Writing & Press
This section contains a selection of articles and exhibition reviews. Selected writings to be added.
Brushwork With Filmic Quality
Metro, 11th December 2003
Tom Hackney : Suspended Belief"When considering the artist Tom Hackney, it is easy to envisage a young man with a fierce squint and gnarled fingers clasped around a threadbare paintbrush, a little like Dustin Hoffman's half-blind forger in Papillon. Non of this is meant to be insulting just that, after spending some time studying his astounding photo-realist oil paintings, you have to wonder.
From any sort of distance, they appear to be photographs, and only nose-to-the-frame proximity confirms the meticulous brushwork. Based on the artist's own photographs of obscure film locations taken in the brilliant light of Los Angeles, Hackney has captured not only the rigid bricks and mortar of anonymous buildings, but the more ephemeral affects of nature; the sunlight that whitens the margins of clouds and sprinkles over the sea in American Legion Memorial Bridge, Amity Island, or the shifting blur of darker sand where the tide is dissolving in God Damn You All To Hell (which lacks a half submerged Statue Of Liberty to identify it as being the beach from Planet of the Apes).

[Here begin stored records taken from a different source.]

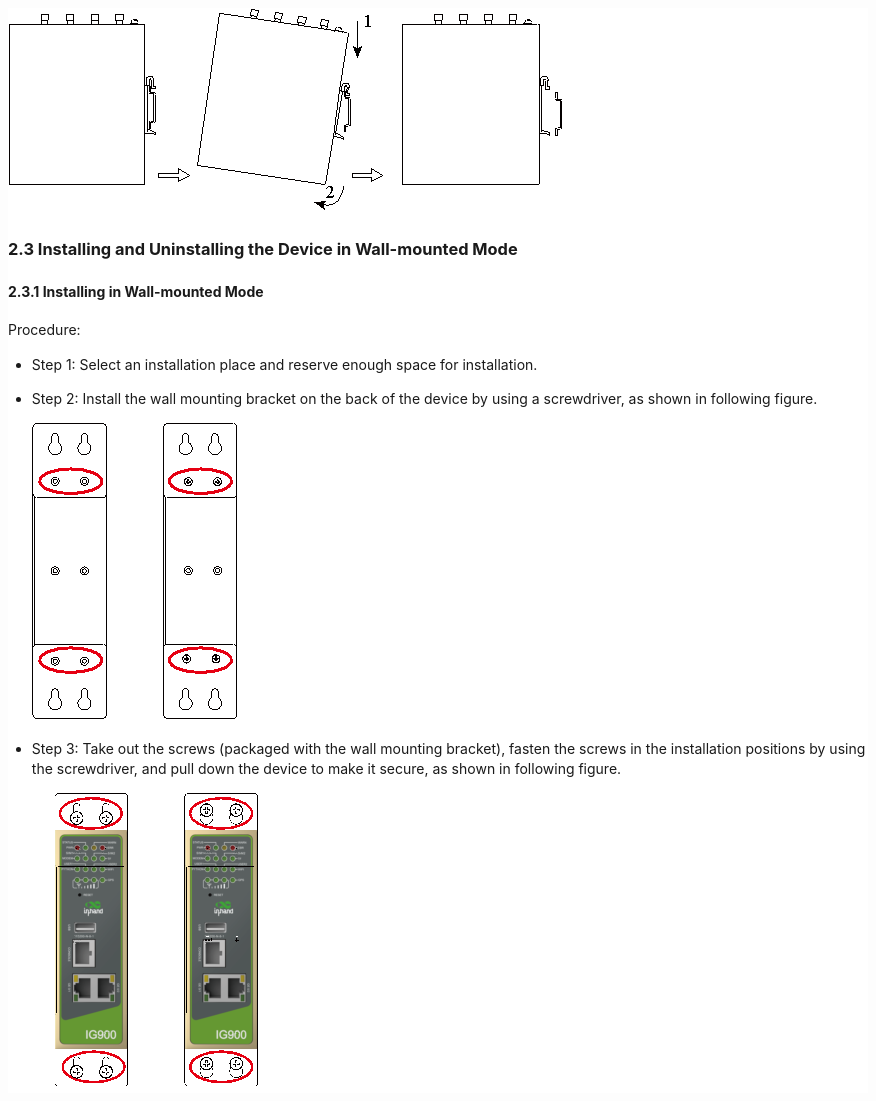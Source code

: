   ![](images/2020-07-13-11-15-44.png)

<a id="wall-mounted-installation-and-disassembly"> </a>

### 2.3 Installing and Uninstalling the Device in Wall-mounted Mode

<a id="wall-mounted-installation"> </a>

#### 2.3.1 Installing in Wall-mounted Mode
Procedure:
- Step 1: Select an installation place and reserve enough space for installation.  
- Step 2: Install the wall mounting bracket on the back of the device by using a screwdriver, as shown in following figure.  

  ![](images/2020-07-13-11-22-56.png)

- Step 3: Take out the screws (packaged with the wall mounting bracket), fasten the screws in the installation positions by using the screwdriver, and pull down the device to make it secure, as shown in following figure.
  
  ![](images/2020-07-13-11-23-52.png)

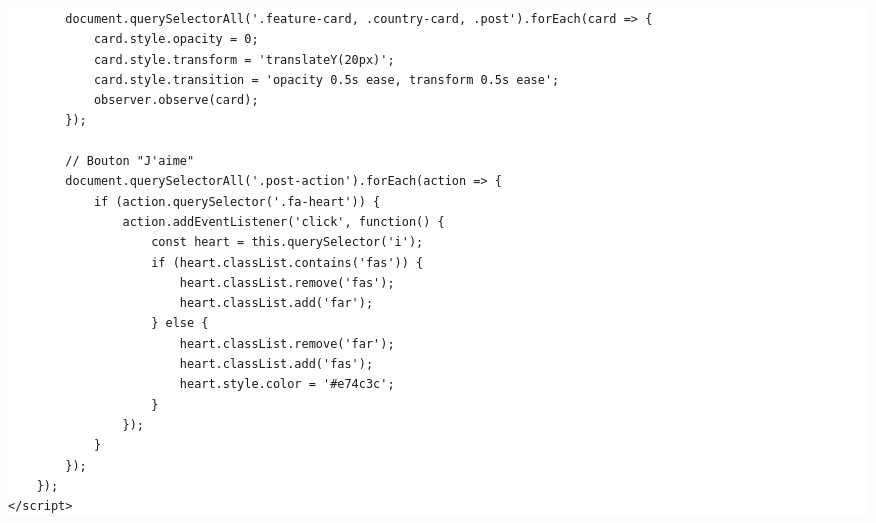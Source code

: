             document.querySelectorAll('.feature-card, .country-card, .post').forEach(card => {
                card.style.opacity = 0;
                card.style.transform = 'translateY(20px)';
                card.style.transition = 'opacity 0.5s ease, transform 0.5s ease';
                observer.observe(card);
            });
            
            // Bouton "J'aime"
            document.querySelectorAll('.post-action').forEach(action => {
                if (action.querySelector('.fa-heart')) {
                    action.addEventListener('click', function() {
                        const heart = this.querySelector('i');
                        if (heart.classList.contains('fas')) {
                            heart.classList.remove('fas');
                            heart.classList.add('far');
                        } else {
                            heart.classList.remove('far');
                            heart.classList.add('fas');
                            heart.style.color = '#e74c3c';
                        }
                    });
                }
            });
        });
    </script>
</body>
<![1000113339](https://github.com/user-attachments/assets/ebdd3d58-828c-47f5-8915-76556f10366e)
/html>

It all makes the famously fastidious detail of the Pre-Raphaelites look like a Francis Bacon, and there's something simultaneously wonderful and yet a little scary about it. Perhaps Hackney's work can be seen as a critique of art technology, or in terms of a postmodern analysis of levels of perception but, ultimately, any philosophical considerations merely dull the experience - this is best viewed simply as an amazing display of painting."